§ Task brief
In the data, extract each line that holds the string "unit".

##### Provided entries

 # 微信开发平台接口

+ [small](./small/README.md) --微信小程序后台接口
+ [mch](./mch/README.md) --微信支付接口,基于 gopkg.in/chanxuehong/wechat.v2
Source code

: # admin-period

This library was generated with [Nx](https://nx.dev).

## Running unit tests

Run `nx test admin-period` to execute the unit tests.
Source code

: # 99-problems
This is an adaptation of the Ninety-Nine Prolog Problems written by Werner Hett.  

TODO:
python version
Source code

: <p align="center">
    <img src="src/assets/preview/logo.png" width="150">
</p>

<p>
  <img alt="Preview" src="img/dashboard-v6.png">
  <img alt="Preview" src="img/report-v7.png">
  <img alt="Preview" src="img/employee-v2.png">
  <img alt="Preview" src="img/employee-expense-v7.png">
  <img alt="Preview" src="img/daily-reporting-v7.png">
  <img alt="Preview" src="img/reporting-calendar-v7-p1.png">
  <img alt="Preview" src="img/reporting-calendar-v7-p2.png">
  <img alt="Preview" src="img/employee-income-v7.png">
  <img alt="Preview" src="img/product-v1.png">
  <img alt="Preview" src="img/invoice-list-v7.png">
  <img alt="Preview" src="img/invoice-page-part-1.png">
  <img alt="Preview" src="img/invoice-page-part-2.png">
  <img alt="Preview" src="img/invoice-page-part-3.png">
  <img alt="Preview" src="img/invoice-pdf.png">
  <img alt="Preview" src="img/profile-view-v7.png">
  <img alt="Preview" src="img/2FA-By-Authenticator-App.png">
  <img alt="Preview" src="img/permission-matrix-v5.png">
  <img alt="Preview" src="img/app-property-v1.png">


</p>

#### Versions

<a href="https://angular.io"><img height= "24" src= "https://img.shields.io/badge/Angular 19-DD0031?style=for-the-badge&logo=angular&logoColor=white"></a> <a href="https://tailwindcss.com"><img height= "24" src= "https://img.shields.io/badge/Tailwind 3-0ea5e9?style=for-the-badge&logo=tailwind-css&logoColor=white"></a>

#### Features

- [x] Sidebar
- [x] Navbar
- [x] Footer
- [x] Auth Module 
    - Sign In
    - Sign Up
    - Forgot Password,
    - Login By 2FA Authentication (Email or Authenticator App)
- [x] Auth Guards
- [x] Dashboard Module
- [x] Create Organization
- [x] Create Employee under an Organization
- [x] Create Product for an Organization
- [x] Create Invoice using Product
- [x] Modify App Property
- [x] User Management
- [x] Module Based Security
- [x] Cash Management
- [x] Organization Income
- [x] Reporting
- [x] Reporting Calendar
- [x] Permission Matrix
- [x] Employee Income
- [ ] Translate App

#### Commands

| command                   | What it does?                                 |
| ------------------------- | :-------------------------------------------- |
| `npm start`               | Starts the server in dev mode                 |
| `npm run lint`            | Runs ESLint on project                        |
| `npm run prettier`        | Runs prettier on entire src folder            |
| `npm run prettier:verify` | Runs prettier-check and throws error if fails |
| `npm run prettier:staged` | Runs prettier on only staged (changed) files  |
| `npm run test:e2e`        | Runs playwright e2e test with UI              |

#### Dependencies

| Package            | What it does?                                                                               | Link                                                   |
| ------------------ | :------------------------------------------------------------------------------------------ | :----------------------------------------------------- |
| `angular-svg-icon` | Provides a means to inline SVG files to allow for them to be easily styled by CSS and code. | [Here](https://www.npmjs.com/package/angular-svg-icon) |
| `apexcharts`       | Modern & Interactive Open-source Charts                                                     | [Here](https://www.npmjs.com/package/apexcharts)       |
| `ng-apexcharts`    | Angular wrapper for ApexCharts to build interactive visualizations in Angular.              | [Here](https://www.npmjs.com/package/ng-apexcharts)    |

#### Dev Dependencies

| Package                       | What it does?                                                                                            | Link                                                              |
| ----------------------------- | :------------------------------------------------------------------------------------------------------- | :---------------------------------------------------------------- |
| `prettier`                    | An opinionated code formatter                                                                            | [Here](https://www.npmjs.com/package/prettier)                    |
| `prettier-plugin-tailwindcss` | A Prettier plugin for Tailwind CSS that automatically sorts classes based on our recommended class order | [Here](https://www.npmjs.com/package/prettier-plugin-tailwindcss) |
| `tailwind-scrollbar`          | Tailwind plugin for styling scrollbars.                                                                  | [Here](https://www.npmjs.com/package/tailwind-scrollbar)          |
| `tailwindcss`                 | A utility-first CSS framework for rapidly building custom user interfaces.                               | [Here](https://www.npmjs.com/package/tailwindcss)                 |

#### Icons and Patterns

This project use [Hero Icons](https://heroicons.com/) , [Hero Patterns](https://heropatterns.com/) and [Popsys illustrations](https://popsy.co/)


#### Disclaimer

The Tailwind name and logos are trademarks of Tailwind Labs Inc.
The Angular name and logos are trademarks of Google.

##########

§ Written reply
## Running unit tests
Run `nx test admin-period` to execute the unit tests.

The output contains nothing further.